A few years ago as Osoyoos was settled, a group of young people formed a club known as the Skyline Ski Club. The open slopes on Richter Mountain and around the Big Knoll were ideal Ski Country and for the most part of winter the snow is ideal for this fascinating sport. To Frank Thomas spending his long winters alone on his homestead this was indeed an adventure. Holidays and week-ends when the snow is suitable, some of the group hike to Frank's. A warm fire and hot coffee are always available and he makes every effort for their comfort in return for the enjoyable company the group gives him whenever they come his way. It has become a ritual with him that whenever he knows that any of the skiers are coming up he sends aloft the Union Jack on a stout flag pole that stands beside his cabin, and it is indeed a welcome sight, a gesture of good friendship, always looked for by the members of the club as they round the turn of the hill and Frank's cabin comes into view.

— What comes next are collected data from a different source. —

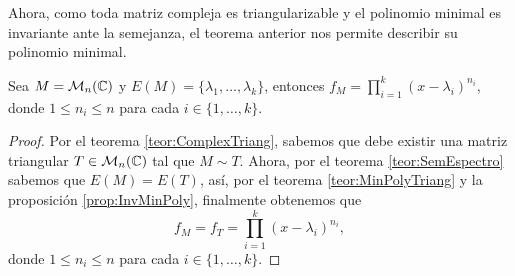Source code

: Ahora, como toda matriz compleja es triangularizable y el polinomio minimal es invariante ante la semejanza, el teorema anterior nos permite describir su polinomio minimal.

\begin{coro}
  Sea $M = \mathcal{M}_n(\mathbb{C})$ y $E(M) = \{\lambda_1,\ldots,\lambda_k\}$, entonces $ f_M = \prod_{i=1}^k (x-\lambda_i)^{n_i}$, donde $1 \leq n_i \leq n$ para cada $i \in \{1,\ldots,k\}$.
\end{coro}
\begin{proof}
  Por el teorema \ref{teor:ComplexTriang}, sabemos que debe existir una matriz triangular $T \in \mathcal{M}_n(\mathbb{C})$ tal que $M \sim T$. Ahora, por el teorema \ref{teor:SemEspectro} sabemos que $E(M) = E(T)$, así, por el teorema \ref{teor:MinPolyTriang} y la proposición \ref{prop:InvMinPoly}, finalmente obtenemos que
  \[
    f_M = f_T = \prod_{i=1}^k (x-\lambda_i)^{n_i},
  \]
donde $1 \leq n_i \leq n$ para cada $i \in \{1,\ldots,k\}$.
\end{proof}
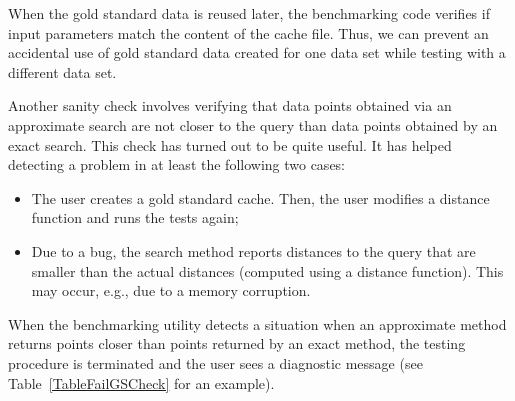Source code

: \documentclass[runningheads,a4paper]{llncs}
\begin{document}
{When the gold standard data is reused later,
the benchmarking code verifies if input parameters match the content of the cache file. 
Thus, we can prevent an accidental use of gold standard data created for one data set
while testing with a different data set.

Another sanity check involves verifying that data points obtained via an approximate
search are not closer to the query than data points obtained by an exact search.
This check has turned out to be quite useful. 
It has helped detecting a problem in at least the following two cases:
\begin{itemize}
\item The user creates a gold standard cache. Then, the user modifies a distance function and runs the tests again;
\item Due to a bug, the search method reports distances to the query that are smaller than
the actual distances (computed using a distance function). This may occur, e.g., due to
a memory corruption.
\end{itemize}

When the benchmarking utility detects a situation when an approximate method
returns points closer than points returned by an exact method, the testing procedure is terminated
and the user sees a diagnostic message (see Table~\ref{TableFailGSCheck} for an example). 

}
\end{document}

At the foot of the eastern end of Richter Mountain is a lake known as Spotted Lake. It is about thirty acres in area. The peculiar formation of white rings, caused by large deposits of epsom salts, gives the lake its name. It gave considerable trouble to the early cattlemen as the water was poisonous to cattle and horses, and many were lost before the lake was fenced.

In the early days this lake was used extensively by the Indians, who would spend much time soaking themselves in the chemically-rich mud and warming in the blazing sun, the high percentage of epsom salts giving relief to arthritic and rheumatic sufferers.

During the first world war American interests mined the lake for the salts which were used in the manufacture of explosives. A large gang of Chinamen skimmed off the salts into barrows, which were wheeled ashore on planks. Then it was loaded into trucks and taken to Oroville, Washington, and from there shipped east.

At the present time Osoyoos sawmills are doing extensive logging on this mountain. There is also near the lake at the top a small sawmill owned by V. Swensen. The Forestry Department has a lookout station on top of Big Knoll. There is a good jeep road to the top, a sharp contrast to the scarcely passable roads with which the first settlers had to contend.